The White Sturgeon is one of approx. 27 species of Sturgeon. It is the largest and most recognized and can grow to 20′ in length and weigh 2000 pounds. The White Sturgeon of the Pacific Northwest and Columbia River mature at an older age and larger size than the Sturgeon of the rivers in California. That is one of the reasons for the different size limits of the sturgeon. The size limit was adjusted to protect the female “spawning” sturgeon.
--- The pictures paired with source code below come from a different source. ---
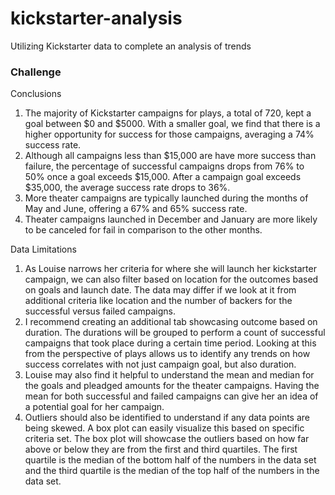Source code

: # kickstarter-analysis
Utilizing Kickstarter data to complete an analysis of trends

### Challenge
Conclusions
1.	The majority of Kickstarter campaigns for plays, a total of 720, kept a goal between $0 and $5000. With a smaller goal, we find that there is a higher opportunity for success for those campaigns, averaging a 74% success rate. 
2.	Although all campaigns less than $15,000 are have more success than failure, the percentage of successful campaigns drops from 76% to 50% once a goal exceeds $15,000. After a campaign goal exceeds $35,000, the average success rate drops to 36%.
3.	More theater campaigns are typically launched during the months of May and June, offering a 67% and 65% success rate.
4.	Theater campaigns launched in December and January are more likely to be canceled for fail in comparison to the other months. 

Data Limitations
1.	As Louise narrows her criteria for where she will launch her kickstarter campaign, we can also filter based on location for the outcomes based on goals and launch date. The data may differ if we look at it from additional criteria like location and the number of backers for the successful versus failed campaigns. 
2.	I recommend creating an additional tab showcasing outcome based on duration. The durations will be grouped to perform a count of successful campaigns that took place during a certain time period. Looking at this from the perspective of plays allows us to identify any trends on how success correlates with not just campaign goal, but also duration. 
3.	Louise may also find it helpful to understand the mean and median for the goals and pleadged amounts for the theater campaigns. Having the mean for both successful and failed campaigns can give her an idea of a potential goal for her campaign. 
4.	Outliers should also be identified to understand if any data points are being skewed. A box plot can easily visualize this based on specific criteria set. The box plot will showcase the outliers based on how far above or below they are from the first and third quartiles. The first quartile is the median of the bottom half of the numbers in the data set and the third quartile is the median of the top half of the numbers in the data set. 
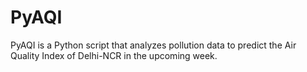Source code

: # PyAQI

PyAQI is a Python script that analyzes pollution data to predict the Air Quality Index of Delhi-NCR in the upcoming week.
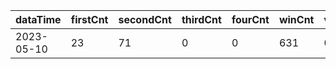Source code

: |dataTime|firstCnt|secondCnt|thirdCnt|fourCnt|winCnt|vrate|wrate|
|-|-|-|-|-|-|-|-|
|2023-05-10|23|71|0|0|631|0%|0%|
The majority of sturgeon migrate back and forth from the Pacific Ocean to the Columbia River and feed on freshwater clams, lamprey eel, anchovies, smelt, shad, salmon and steelhead. Sturgeon fishing is excellent all year round on the Columbia River. For angling purposes, sturgeon are classified into three categories: shakers, keepers, and oversize. I will guide you to fish for keepers and oversize fish.
KEEPER STURGEON: A “Keeper” is a sturgeon between approx. 38″ and 54″ to the fork in the tail in length. The reason we are saying “approximately” is that rules are always changing and we don’t want to post improper lengths if the rules change suddenly. This size fish may be retained when caught. The Keeper is easily distinguished because it shakes the rod somewhat slowly and will run hard, taking line off the reel at least for a few seconds.
OVERSIZE STURGEON: An “Oversize” Sturgeon or Trophy Sturgeon is any sturgeon that exceeds the maximum keeper measurement. Oversize Sturgeon can run from over five feet to twelve feet on average, with some exceeding this size and hundreds of pounds in weight. If big game fishing is your goal, then take a shot at matching your strength up to a 500 pound Sturgeon. These hard-fighting, aerial-performing giants will test even the strongest fisherman. Don’t let size fool you, even the “Keeper” Sturgeon put up a fight to remember. Best time for “Oversize” is late May through October, and the best time for “Keepers” is October through April.
With the large population of Sturgeon in the Columbia River there is non-stop action catching and releasing smaller and sometimes much larger sturgeon, until you get the one you want to take home with white flaky meat similar to halibut, a great tasting fish.